In one review of 200 patients with spinal metastatic disease, only
seven had disease that obliterated the canal, whereas 26 had some
partial obstruction of the space. A strong suspicion of myelopathy
or cauda equina syndrome should prompt MRI review, radiation oncology
or surgical consultation, and a reappraisal of the likelihood of
success with neuraxial analgesia.
Other assumed contraindications to neuraxial infusion techniques
include history of septicemia, chemotherapy-related leukopenia, risk
of thrombocytopenia, etc. It is clear that patients with
cancer-related pain will undergo chemotherapy and will have
times when their immune systems are compromised by therapy. This
will result in a lowering of platelet counts, leukopenia, and
possible septicemic episodes. Will these episodes result in a direct
risk of complications related to the neuraxial infusions and be a
contraindication to those infusions? Is there a specific level of
thrombocytopenia at which implantation is contraindicated?
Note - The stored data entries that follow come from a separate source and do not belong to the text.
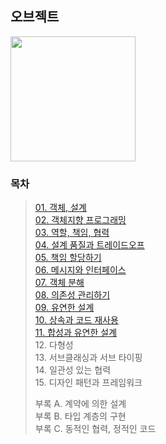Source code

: ## 오브젝트
<img src="https://user-images.githubusercontent.com/83414134/214801271-b7dbb04b-c427-439c-9ec4-d7fe80e73a18.jpg" width="200">

### 목차
> [01. 객체, 설계](https://github.com/Booktionary/Booktionary/blob/main/04.%20%EC%98%A4%EB%B8%8C%EC%A0%9D%ED%8A%B8/01.%20%EA%B0%9D%EC%B2%B4%2C%20%EC%84%A4%EA%B3%84.md)<br>
> [02. 객체지향 프로그래밍](https://github.com/Booktionary/Booktionary/blob/main/04.%20%EC%98%A4%EB%B8%8C%EC%A0%9D%ED%8A%B8/02.%20%EA%B0%9D%EC%B2%B4%EC%A7%80%ED%96%A5%20%ED%94%84%EB%A1%9C%EA%B7%B8%EB%9E%98%EB%B0%8D.md)<br>
> [03. 역할, 책임, 협력](https://github.com/Booktionary/Booktionary/blob/main/04.%20오브젝트/03.%20역할%2C%20책임%2C%20협력.md)<br>
> [04. 설계 품질과 트레이드오프](https://github.com/Booktionary/Booktionary/blob/main/04.%20오브젝트/04.%20설계%20품질과%20트레이드오프.md)<br>
> [05. 책임 할당하기](https://github.com/Booktionary/Booktionary/blob/main/04.%20오브젝트/05.%20책임%20할당하기.md)<br>
> [06. 메시지와 인터페이스](https://github.com/Booktionary/Booktionary/blob/main/04.%20오브젝트/06.%20메시지와%20인터페이스.md)<br>
> [07. 객체 분해](https://github.com/Booktionary/Booktionary/blob/main/04.%20오브젝트/07.%20객체%20분해.md)<br>
> [08. 의존성 관리하기](https://github.com/Booktionary/Booktionary/blob/main/04.%20오브젝트/08.%20의존성%20관리하기.md)<br>
> [09. 유연한 설계](https://github.com/Booktionary/Booktionary/blob/main/04.%20오브젝트/09.%20유연한%20설계.md)<br>
> [10. 상속과 코드 재사용](https://github.com/Booktionary/Booktionary/blob/main/04.%20오브젝트/10.%20상속과%20코드%20재사용.md)<br>
> [11. 합성과 유연한 설계](https://github.com/Booktionary/Booktionary/blob/main/04.%20오브젝트/11.%20합성과%20유연한%20설계.md)<br>
> 12. 다형성<br>
> 13. 서브클래싱과 서브 타이핑<br>
> 14. 일관성 있는 협력<br>
> 15. 디자인 패턴과 프레임워크<br>
>
> 부록 A. 계약에 의한 설계</br>
> 부록 B. 타입 계층의 구현</br>
> 부록 C. 동적인 협력, 정적인 코드
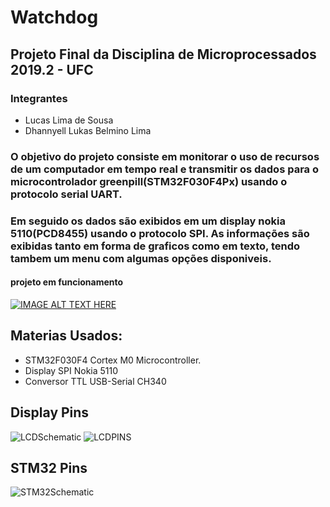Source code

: # Watchdog
## Projeto Final da Disciplina de Microprocessados 2019.2 - UFC
### Integrantes
  * Lucas Lima de Sousa
  * Dhannyell Lukas Belmino Lima
  
### O objetivo do projeto consiste em monitorar o uso de recursos de um computador em tempo real e transmitir os dados para o microcontrolador greenpill(STM32F030F4Px) usando o protocolo serial UART. 
### Em seguido os dados são exibidos em um display nokia 5110(PCD8455) usando o protocolo SPI. As informações são exibidas tanto em forma de graficos como em texto, tendo tambem um menu com algumas opções disponiveis.

#### projeto em funcionamento
[![IMAGE ALT TEXT HERE](https://img.youtube.com/vi/j1izv3b1LiM/0.jpg)](https://www.youtube.com/watch?v=j1izv3b1LiM)

## Materias Usados:
* STM32F030F4 Cortex M0 Microcontroller.
* Display SPI Nokia 5110
* Conversor TTL USB-Serial CH340

## Display Pins
![LCDSchematic](https://lastminuteengineers.com/wp-content/uploads/2018/11/Nokia-5110-PCD8544-LCD-DDRAM-Memory-Map.png)
![LCDPINS](https://lastminuteengineers.com/wp-content/uploads/2018/11/Nokia-5110-LCD-Module-Pinout.png)

## STM32 Pins
![STM32Schematic](https://i.imgur.com/aN8i9SQ.png)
Is the
presence of active septicemia a true contraindication, whereas a
history of septicemia only a risk factor? All of these issues require clarification.
The one area in which contraindication to implantation appears clear
is with thrombocytopenia. Cancer patients with low platelet counts
and/or anticoagulation therapy are commonly encountered. Our policy
in pain management, developed in close collaboration with medical
oncology, is to proceed if the platelet count is at least 20,000 without
any signs of subcutaneous ecchymosis. Platelet transfusion decisions
are made jointly by the pain specialist and the hematology-oncology
specialist. Reversal of anticoagulation therapy is decided on a
case-by-case basis with consultation from the oncologist.
Based on extensive experience, the only pragmatic contraindications
to neuraxial infusion device implantation are those also relevant to
surgical intervention. Psychosocial contraindications, of course,
should also be considered preoperatively.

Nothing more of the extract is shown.